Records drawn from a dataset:
========

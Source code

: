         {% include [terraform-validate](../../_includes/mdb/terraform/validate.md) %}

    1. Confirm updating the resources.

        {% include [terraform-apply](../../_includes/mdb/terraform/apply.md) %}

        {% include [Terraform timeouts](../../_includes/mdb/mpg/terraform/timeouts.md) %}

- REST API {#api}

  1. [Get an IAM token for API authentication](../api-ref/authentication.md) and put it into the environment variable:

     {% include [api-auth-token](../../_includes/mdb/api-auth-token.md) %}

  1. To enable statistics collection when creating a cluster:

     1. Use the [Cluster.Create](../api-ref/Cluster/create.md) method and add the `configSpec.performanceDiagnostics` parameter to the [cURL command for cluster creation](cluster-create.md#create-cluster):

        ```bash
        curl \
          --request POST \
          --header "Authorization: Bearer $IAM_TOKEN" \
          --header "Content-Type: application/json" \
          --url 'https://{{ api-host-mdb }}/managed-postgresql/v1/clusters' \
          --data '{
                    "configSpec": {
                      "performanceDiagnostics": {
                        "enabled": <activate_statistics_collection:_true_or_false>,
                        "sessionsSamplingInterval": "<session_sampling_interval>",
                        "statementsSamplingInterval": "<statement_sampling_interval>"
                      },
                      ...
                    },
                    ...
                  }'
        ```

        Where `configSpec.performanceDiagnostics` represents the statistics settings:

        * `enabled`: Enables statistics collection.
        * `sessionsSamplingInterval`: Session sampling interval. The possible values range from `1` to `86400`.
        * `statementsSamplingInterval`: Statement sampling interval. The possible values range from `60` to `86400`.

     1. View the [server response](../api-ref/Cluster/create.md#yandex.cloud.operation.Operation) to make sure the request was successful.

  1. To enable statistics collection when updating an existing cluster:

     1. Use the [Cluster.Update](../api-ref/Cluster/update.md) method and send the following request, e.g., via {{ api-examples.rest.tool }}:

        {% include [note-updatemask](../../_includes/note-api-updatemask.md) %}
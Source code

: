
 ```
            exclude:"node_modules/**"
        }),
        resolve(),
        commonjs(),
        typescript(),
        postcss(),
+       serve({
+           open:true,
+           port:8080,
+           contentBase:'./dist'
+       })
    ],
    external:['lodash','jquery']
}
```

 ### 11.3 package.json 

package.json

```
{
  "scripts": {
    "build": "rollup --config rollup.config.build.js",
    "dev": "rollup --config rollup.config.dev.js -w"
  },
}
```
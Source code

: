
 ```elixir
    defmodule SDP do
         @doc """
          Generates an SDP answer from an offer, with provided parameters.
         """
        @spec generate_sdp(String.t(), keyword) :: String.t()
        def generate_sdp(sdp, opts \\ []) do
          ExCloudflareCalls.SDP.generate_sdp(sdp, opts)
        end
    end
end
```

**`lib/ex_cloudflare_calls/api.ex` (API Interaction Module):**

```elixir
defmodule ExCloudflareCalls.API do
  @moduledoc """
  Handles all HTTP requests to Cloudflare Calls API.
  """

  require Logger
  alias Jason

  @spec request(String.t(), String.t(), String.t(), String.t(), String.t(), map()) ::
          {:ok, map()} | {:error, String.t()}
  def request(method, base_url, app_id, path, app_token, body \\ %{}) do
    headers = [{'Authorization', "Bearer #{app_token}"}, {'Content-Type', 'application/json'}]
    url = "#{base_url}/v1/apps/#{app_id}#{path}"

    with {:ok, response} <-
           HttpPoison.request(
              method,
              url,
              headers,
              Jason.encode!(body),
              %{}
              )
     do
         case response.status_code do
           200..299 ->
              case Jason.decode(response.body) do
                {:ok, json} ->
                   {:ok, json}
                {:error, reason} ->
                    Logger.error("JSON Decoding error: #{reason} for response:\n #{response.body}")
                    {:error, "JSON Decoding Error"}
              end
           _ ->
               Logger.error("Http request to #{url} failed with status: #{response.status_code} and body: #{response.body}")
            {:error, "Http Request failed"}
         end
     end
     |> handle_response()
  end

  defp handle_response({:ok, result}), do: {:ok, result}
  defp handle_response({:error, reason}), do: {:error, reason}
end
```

========

WHAT IS EXPECTED: Counting every line of the entries that holds the word "path", report the total and no other text.

ANSWER TO THE PROBLEM: 2